A Fazenda Vale do Riachão, no Maranhão, foi um dos empreendimentos beneficiados com dinheiro do Fundo de Investimento do Nordeste, visitado por um grupo de deputados da CPI. A Fazenda recebeu do Finor R$ 1,2 milhão, no período de junho de 1994 a janeiro de 1997.
De acordo com investigação feita pela Superintendência de Desenvolvimento do Nordeste (Sudene), o desvio de verbas realmente ocorreu, e o empreendimento foi abandonado. A Sudene cobra dos acionistas, em ação judicial, mais de R$ 2 milhões para o ressarcimento do Fundo.
Luiz Alves de Almeida é acusado pelo atual presidente do empreendimento de ter desviado R$ 650 mil.
Segundo o relator da Comissão, Múcio Sá (PMDB-RS), a negação era esperada. "Esse senhor já está com queixa-crime apontada contra ele e já está no Ministério Público. Nós apenas queríamos trazer ao conhecimento da CPI que estamos investigando mesmo aqueles casos de que o Ministério Público já tem conhecimento".
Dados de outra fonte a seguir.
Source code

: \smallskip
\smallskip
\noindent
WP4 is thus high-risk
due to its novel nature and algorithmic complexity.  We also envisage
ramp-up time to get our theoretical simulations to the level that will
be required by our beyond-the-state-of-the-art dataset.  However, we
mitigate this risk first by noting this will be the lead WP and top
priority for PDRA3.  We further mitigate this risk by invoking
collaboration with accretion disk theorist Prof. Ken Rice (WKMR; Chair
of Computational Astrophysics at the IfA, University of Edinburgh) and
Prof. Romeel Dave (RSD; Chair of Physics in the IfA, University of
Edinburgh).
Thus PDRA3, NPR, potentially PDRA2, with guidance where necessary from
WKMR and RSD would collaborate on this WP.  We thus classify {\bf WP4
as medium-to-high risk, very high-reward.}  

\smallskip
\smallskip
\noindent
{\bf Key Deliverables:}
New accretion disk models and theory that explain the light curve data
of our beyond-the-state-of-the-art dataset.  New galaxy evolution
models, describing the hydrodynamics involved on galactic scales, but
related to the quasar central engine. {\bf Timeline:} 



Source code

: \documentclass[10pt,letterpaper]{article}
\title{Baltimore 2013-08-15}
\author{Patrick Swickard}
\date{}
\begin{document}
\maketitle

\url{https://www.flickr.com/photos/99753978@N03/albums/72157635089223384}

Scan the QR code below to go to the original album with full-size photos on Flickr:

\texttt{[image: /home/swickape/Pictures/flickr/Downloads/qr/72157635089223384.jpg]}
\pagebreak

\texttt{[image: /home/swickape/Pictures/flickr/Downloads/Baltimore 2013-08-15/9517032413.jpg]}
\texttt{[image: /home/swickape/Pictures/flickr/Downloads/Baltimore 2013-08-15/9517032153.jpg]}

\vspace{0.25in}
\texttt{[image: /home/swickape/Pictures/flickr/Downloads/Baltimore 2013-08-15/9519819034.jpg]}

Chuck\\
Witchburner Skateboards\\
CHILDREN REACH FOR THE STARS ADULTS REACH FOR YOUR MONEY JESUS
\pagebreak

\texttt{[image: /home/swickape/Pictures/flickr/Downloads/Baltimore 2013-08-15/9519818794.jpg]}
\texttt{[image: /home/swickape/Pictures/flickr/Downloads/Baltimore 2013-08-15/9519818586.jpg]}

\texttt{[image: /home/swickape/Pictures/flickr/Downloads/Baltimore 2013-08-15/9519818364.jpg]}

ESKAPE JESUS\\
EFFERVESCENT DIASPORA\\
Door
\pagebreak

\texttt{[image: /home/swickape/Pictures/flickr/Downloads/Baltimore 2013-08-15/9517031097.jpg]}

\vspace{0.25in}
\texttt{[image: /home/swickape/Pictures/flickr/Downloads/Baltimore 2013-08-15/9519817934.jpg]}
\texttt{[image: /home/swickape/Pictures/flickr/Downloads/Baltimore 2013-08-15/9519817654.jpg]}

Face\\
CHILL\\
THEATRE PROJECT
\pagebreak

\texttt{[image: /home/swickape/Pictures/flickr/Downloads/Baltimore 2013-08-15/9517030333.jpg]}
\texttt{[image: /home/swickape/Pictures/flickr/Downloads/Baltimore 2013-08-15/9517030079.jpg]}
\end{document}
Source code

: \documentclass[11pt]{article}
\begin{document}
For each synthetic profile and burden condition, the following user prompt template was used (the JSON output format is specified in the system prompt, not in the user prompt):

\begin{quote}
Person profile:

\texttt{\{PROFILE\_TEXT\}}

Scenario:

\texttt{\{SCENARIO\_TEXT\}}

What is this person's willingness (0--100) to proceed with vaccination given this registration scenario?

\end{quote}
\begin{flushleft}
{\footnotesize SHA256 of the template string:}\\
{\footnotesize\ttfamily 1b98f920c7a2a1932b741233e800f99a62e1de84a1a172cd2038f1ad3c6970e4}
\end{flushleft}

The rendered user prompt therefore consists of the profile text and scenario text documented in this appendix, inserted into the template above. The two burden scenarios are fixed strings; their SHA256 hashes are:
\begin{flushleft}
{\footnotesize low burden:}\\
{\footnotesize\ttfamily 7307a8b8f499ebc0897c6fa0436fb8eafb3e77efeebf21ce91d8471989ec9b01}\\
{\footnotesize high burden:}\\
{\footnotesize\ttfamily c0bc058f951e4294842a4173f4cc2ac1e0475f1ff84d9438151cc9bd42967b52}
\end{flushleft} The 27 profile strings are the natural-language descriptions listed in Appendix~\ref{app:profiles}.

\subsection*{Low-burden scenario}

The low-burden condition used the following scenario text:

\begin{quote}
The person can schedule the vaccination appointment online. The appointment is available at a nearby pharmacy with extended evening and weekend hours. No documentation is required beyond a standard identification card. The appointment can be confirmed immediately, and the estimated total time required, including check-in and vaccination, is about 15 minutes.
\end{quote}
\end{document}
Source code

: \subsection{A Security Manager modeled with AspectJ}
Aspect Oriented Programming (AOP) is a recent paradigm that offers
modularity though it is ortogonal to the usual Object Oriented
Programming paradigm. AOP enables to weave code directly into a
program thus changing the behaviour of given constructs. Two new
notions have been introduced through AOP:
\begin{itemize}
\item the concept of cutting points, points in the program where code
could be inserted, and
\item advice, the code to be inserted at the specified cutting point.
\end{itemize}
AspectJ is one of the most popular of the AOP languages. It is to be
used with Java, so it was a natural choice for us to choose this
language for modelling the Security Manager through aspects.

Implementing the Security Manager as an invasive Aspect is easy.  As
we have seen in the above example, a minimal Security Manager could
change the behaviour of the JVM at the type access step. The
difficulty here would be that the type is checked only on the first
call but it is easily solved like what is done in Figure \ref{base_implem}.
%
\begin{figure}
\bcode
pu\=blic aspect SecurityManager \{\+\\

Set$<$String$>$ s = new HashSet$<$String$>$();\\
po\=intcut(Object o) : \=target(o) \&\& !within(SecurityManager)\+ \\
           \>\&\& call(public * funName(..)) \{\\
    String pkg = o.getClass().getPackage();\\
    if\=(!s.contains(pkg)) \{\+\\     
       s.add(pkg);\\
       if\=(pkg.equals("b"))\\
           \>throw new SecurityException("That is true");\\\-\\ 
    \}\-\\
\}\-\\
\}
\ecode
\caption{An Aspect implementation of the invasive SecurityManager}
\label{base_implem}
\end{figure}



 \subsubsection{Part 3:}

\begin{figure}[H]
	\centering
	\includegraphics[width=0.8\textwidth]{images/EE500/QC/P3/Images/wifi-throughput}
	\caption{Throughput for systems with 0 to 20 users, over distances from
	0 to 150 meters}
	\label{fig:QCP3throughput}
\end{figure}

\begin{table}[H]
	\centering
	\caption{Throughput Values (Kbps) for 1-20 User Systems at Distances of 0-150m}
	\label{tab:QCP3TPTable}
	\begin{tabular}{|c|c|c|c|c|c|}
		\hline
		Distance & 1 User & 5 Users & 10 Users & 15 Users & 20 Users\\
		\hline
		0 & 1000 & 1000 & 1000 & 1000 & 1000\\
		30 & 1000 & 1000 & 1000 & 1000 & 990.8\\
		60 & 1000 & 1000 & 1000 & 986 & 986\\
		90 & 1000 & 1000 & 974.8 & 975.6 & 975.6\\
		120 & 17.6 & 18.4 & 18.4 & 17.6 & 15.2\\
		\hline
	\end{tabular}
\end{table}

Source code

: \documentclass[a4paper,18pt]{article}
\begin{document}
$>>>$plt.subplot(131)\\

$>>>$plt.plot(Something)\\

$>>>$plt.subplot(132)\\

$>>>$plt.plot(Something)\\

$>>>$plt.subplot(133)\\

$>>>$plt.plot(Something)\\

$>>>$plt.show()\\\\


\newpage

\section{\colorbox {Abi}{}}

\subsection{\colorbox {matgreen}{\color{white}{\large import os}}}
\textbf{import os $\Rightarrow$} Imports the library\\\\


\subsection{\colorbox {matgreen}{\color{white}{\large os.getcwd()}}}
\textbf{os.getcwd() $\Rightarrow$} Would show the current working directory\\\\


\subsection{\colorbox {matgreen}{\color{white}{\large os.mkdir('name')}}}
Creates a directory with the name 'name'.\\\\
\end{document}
Os deputados também ouviram a presidente da Comissão de Sindicância da Sudene, Suely Kümmer. A Comissão apurou a denúncia da existência de um esquema de corrupção dentro da própria Superintendência, com a participação da funcionária. Suely Kümmer informou que há indícios de irregularidades, mas não, provas concretas contra a servidora Patrícia Bezerra.
A CPI já pediu a quebra dos sigilos bancários de Patrícia e de outras pessoas que estariam envolvidas no suposto esquema. Segundo o deputado José Pimentel (PT-PI), segundo vice-presidente da CPI, com o cruzamento dos dados será possível constatar se há, de fato, pagamento de propina para a aprovação de projetos dentro da Sudene.
O relator Múcio Sá acredita que os trabalhos da CPI devem se encerrar em abril do ano que vem. O deputado José Pimentel disse que, durante o recesso, todos os documentos arrecadados pela CPI até agora serão analisados.